An 1889 row house in New York City's East Village with a striking façade has been restored to its former glory by Lorie Riddle ’93 and a team from her firm, Superstructures Engineers and Architects.

Riddle, who led her firm’s team in the restoration project, earned a Bachelor of Environmental Design degree at Texas A&M.

It was one of two projects that landed SEA the New York Landmarks Conservancy’s Lucy G. Moses Award, its highest honor for outstanding preservation efforts; the conservancy recognizes projects that demonstrate excellence in the restoration, preservation, or adaptive use of historic buildings, streetscapes, and landscapes that preserve commercial, residential, institutional, religious, and public buildings.
Tamara Greenfield, executive director of Fourth Arts Block, a group overseeing the arts district in which the building is located, told The New York Times the renovation is helping to preserve a rich and diverse community; Rachel Lubell, director of one of the building’s tenants, the Rod Rodgers Dance Company, lauded the building’s renovation in a video.

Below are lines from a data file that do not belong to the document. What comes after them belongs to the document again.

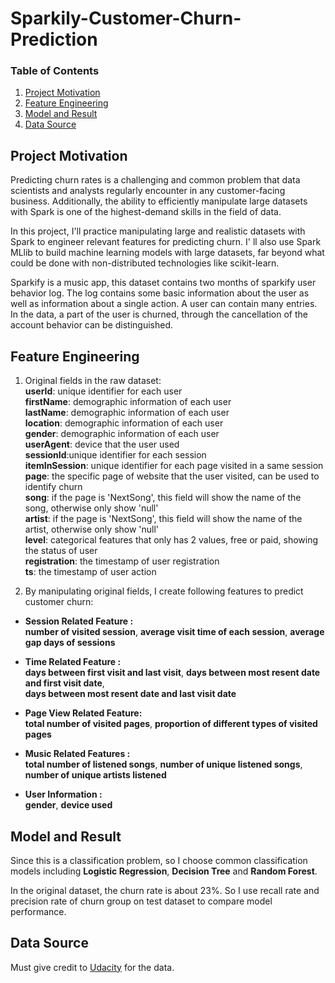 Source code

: # Sparkily-Customer-Churn-Prediction

### Table of Contents

1. [Project Motivation](#motivation)
2. [Feature Engineering ](#files)
3. [Model and Result](#use)
4. [Data Source](#source)

## Project Motivation<a name="motivation"></a>

Predicting churn rates is a challenging and common problem that data scientists and analysts regularly encounter in any customer-facing business. Additionally, the ability to efficiently manipulate large datasets with Spark is one of the highest-demand skills in the field of data.

In this project, I'll practice manipulating large and realistic datasets with Spark to engineer relevant features for predicting churn. I' ll also use Spark MLlib to build machine learning models with large datasets, far beyond what could be done with non-distributed technologies like scikit-learn.

Sparkify is a music app, this dataset contains two months of sparkify user behavior log. The log contains some basic information about the user as well as information about a single action. A user can contain many entries. In the data, a part of the user is churned, through the cancellation of the account behavior can be distinguished.


## Feature Engineering<a name="use"></a>
1. Original fields in the raw dataset:  
**userId**: unique identifier for each user  
**firstName**: demographic information of each user  
**lastName**: demographic information of each user  
**location**: demographic information of each user  
**gender**: demographic information of each user  
**userAgent**: device that the user used  
**sessionId**:unique identifier for each session   
**itemInSession**: unique identifier for each page visited in a same session  
**page**: the specific page of website that the user visited, can be used to identify churn  
**song**: if the page is 'NextSong', this field will show the name of the song, otherwise only show 'null'  
**artist**: if the page is 'NextSong', this field will show the name of the artist, otherwise only show 'null'  
**level**: categorical features that only has 2 values, free or paid, showing the status of user     
**registration**: the timestamp of user registration  
**ts**: the timestamp of user action

2. By manipulating original fields, I create following features to predict customer churn:  
- **Session Related Feature :**  
**number of visited session**, **average visit time of each session**, **average gap days of sessions**   

- **Time Related Feature :**  
**days between first visit and last visit**, **days between most resent date and first visit date**,  
**days between most resent date and last visit date**  

- **Page View Related Feature:**    
**total number of visited pages**, **proportion of different types of visited pages**

- **Music Related Features :**  
**total number of listened songs**, **number of unique listened songs**, **number of unique artists listened**  

- **User Information :**   
**gender**, **device used**


## Model and Result<a name="use"></a>
Since this is a classification problem, so I choose common classification models including **Logistic Regression**, **Decision Tree** and **Random Forest**.  

In the original dataset, the churn rate is about 23%. So I use recall rate and precision rate of churn group on test dataset to compare model performance.  



## Data Source<a name="source"></a>
Must give credit to [Udacity](https://www.udacity.com/) for the data.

 “The project was unique for me in that we were able to transform a building,” she said. “Typically, we don’t want the new masonry, new or restored windows, or whatever work we do to be discernable; the goal is that the work looks like it has always been there.”

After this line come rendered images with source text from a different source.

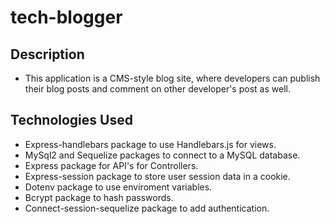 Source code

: # tech-blogger

## Description
* This application is a CMS-style blog site, where developers can publish their blog posts and comment on other developer's post as well. 

## Technologies Used
* Express-handlebars package to use Handlebars.js for views.
* MySql2 and Sequelize packages to connect to a MySQL database. 
* Express package for API's for Controllers.
* Express-session package to store user session data in a cookie.
* Dotenv package to use enviroment variables.
* Bcrypt package to hash passwords.
* Connect-session-sequelize package to add authentication.

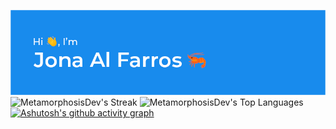 ![Alt Text](banner.png)
<br>
![MetamorphosisDev's Streak](https://github-readme-streak-stats.herokuapp.com/?user=MetamorphosisDev&theme=tokyonight&hide_border=true)
![MetamorphosisDev's Top Languages](https://github-readme-stats.vercel.app/api/top-langs/?username=MetamorphosisDev&theme=tokyonight&show_icons=true&hide_border=true&layout=compact)
<br>
[![Ashutosh's github activity graph](https://github-readme-activity-graph.vercel.app/graph?username=MetamorphosisDev&bg_color=293036&color=ffffff&line=188aed&point=52ffb4&area=true&hide_border=true)](https://github.com/ashutosh00710/github-readme-activity-graph)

But, she said, this building’s façade had deteriorated to the point where it looked abandoned, even though it housed a theater and dance studio.

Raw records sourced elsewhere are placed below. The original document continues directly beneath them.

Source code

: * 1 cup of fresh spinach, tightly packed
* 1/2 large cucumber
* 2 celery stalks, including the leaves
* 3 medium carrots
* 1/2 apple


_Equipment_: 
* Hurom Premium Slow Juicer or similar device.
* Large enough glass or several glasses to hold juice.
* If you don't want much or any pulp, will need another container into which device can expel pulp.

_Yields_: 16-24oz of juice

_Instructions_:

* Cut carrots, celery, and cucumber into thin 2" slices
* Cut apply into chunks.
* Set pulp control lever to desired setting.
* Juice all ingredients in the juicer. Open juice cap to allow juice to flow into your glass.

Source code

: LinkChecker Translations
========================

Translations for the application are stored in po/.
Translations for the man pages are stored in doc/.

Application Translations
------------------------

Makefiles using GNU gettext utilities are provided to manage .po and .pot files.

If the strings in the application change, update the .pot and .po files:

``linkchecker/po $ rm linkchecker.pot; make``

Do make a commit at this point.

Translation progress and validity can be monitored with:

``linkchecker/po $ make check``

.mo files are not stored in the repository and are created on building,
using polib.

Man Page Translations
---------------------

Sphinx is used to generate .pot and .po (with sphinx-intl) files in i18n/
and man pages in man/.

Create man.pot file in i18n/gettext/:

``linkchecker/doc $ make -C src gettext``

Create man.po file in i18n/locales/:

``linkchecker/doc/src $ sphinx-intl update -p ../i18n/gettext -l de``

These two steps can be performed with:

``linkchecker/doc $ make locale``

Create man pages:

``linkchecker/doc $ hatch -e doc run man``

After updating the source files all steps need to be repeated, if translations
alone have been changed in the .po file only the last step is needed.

“In this case, so much was missing, including the cornice, several windows and the doors, that the change is striking,” she said. 

The building’s signature element, a circular, perforated iron mesh on the front of the building enclosing a fire escape, was meticulously scraped of all existing rust. Riddle’s team also replaced the fire escape’s extremely deteriorated supporting steel and performed a paint analysis to guide the final coating of the cage and staircase.

The team acquired a 1948 photo of the building to redesign the building’s missing top cornice and repaired and replaced all the building’s ornamental steel elements.

“Multiple layers of paint and coating from the brick walls were stripped, deteriorated arches were rebuilt and defective masonry was replaced,” said the team in its final report.

Riddle’s team renovated all the building’s windows.

The French windows on the second floor had a wood core covered with an exterior layer of metal for weather protection, also a period method of fireproofing. For these windows, sheet metal was repaired, and some glass was either reset or replaced. The remainder of the front facade windows were replaced with aluminum. The side and rear facade windows, originally steel or wood were replaced with steel.

The building’s third floor windows, which had been removed and boarded over, were recreated from photos and onsite evidence.